In other words, the assumption that we are a BB, because they are so much more likely, invalidates the argument that BBs are much more likely.
Whatever the physics of the parent universe are, they either prohibit BBs (and then that universe would be ours, which it presumably isn’t) or are unlikely to affect BBs in a way that disallows creating BBs that observe a similar universe. It’s akin to “why tf I’m a human on Earth 2024 of all planets and things” argument. Well, four reasons: you’re, a human, here, now.
Even if we assume that this universe we observe as BBs is as well the parent universe, it can produce not only human BBs obviously and not only coherent experiences. Complete nonsense is normal here too.
So if a universe allows for BBs (iow, spontaneous temporary observers with state that somehow produces the me-is-observing effect), it allows for all sorts of experiences, and given enough iterations could reconstruct itself and everything imaginable and unimaginable in a sequence of arbitrary length. “You’re certainly not”doesn’t follow here. It may be or it may be not. You’re a human, here, now.
But if you can have a Boltzmann brain, then you can also have stable environment pop into existence. In a simulation, there's no guarantee the simulation follows the parent universe's rules. It could be a simulation with made-up rules. Maybe exploring alternate kinds of universes.
Yet, I observe what appears to be consistency and rules. Randomness happening to manifest in a way that mimics consistency and rules is very very unlikely, probably more unlikely than there actually being consistency and rules.
The falsifiable part of something like the simulation hypothesis has to do with nested sets. If the reality we exist in is capable of producing everything that would be necessary for a conscious being to experience a convincing reality within its available resources and computational power, then the fact of consciousness is not sufficient to conclude that the reality in which we operate does not exist inside another reality with the same capability to produce an internal model of reality sufficient for supporting consciousness.
As you said, it does not definitively tell us anything about the reality in which that simulation exists other than that it has the same property that we experience of being capable of hosting a nested reality sufficient for supporting consciousness.
Although we can't specify particular aspects of that reality, we are capable of mathematically representing potential properties of universes that have the capability to host a nested simulation. None of this provides certainty, but it provides a basis of exploring possibilities, and actual understanding requires methods beyond the hypothesis of a larger reality.
Physics provides us a lot of ideas about the potential for the nature of reality and methods for testing and falsifying them but is not in itself sufficient. We don't need to find all the answers in one line of inquiry. The holographic principle of string theory is one example of a type of simulation existing inside a larger reality but far from the only one.
It's possible to run an experiment to see if a conscious entity could be convinced that a simulated reality was real. Hard to do ethically since consent would invalidate the illusion, but possible to demonstrate convincing virtual reality with computer generated sensory experiences.

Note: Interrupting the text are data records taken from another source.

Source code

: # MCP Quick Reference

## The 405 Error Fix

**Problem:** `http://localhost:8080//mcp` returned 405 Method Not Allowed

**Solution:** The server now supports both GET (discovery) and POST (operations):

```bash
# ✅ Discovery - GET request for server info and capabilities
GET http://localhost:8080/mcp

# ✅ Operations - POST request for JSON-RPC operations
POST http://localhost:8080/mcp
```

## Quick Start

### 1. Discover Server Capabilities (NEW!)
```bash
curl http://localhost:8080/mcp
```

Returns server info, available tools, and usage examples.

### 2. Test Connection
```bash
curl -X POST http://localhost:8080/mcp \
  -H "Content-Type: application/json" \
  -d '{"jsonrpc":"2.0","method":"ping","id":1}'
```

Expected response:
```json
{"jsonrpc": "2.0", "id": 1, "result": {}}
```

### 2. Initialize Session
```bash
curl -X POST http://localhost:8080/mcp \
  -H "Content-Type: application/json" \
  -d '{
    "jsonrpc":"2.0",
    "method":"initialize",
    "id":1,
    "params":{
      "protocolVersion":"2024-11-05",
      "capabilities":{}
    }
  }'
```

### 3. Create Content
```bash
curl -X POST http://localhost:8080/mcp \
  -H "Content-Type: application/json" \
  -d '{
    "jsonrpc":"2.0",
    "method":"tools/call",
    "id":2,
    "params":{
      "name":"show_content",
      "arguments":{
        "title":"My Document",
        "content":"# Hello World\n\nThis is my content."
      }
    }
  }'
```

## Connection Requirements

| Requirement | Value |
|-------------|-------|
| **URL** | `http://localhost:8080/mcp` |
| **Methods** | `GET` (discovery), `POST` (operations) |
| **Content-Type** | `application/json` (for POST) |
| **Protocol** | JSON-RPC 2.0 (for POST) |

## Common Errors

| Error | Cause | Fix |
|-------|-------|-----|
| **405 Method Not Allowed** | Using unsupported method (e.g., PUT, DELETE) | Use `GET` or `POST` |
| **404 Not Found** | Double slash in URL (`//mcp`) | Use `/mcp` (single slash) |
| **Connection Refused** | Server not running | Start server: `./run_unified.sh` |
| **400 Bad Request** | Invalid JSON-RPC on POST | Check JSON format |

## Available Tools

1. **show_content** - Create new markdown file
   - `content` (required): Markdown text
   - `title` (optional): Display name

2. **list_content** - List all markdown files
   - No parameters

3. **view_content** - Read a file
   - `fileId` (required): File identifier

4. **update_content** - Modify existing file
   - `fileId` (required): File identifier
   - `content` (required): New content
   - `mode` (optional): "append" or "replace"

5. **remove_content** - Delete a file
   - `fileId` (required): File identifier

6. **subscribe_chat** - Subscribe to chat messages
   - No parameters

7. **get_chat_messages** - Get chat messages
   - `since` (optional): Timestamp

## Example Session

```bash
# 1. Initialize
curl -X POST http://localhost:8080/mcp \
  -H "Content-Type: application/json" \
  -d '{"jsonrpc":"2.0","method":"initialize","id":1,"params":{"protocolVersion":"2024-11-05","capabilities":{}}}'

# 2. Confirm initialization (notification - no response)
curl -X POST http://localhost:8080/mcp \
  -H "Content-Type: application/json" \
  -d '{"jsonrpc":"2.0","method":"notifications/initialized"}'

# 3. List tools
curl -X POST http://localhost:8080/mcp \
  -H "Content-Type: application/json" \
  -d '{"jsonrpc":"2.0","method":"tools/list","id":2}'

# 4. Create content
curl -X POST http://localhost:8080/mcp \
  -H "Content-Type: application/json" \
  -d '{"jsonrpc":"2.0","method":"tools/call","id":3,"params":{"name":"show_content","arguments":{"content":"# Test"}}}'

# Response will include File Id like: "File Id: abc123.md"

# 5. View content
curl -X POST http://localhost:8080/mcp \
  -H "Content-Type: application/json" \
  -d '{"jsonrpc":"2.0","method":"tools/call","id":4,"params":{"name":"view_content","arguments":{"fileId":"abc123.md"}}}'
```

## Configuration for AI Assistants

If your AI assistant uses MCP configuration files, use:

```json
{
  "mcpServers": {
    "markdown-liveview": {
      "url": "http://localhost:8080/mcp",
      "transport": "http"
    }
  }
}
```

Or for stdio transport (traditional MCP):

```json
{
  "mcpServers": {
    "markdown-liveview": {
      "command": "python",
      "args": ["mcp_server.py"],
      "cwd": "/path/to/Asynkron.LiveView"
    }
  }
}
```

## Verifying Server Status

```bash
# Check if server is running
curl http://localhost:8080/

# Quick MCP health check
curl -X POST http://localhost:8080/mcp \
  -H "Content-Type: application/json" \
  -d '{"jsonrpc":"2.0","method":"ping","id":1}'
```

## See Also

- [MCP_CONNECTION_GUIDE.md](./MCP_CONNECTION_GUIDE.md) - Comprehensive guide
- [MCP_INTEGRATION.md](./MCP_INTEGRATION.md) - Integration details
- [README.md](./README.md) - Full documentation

Models like the holographic principle can be tested both mathematically and through experiment. Full tests are beyond our current capabilities but not unfalsifiable in theory.
This is a great example. You can prove that a VM can be just as capable as a bare metal OS. Then you connect to a random networked machine. Without any further information, would you guess that you chose bare metal or a VM (or container)? Knowing that virtualized OSs are both possible and heavily distributed, you would guess that any random machine you chose was probably virtualized.
The simulation hypothesis follows a similar logic with one less data point. Knowing that experienced reality could in theory be nested inside a superstructure but not knowing the actual deployment of such nested experiences, we would guess that our experienced laws of physics probably exist inside a superstructure.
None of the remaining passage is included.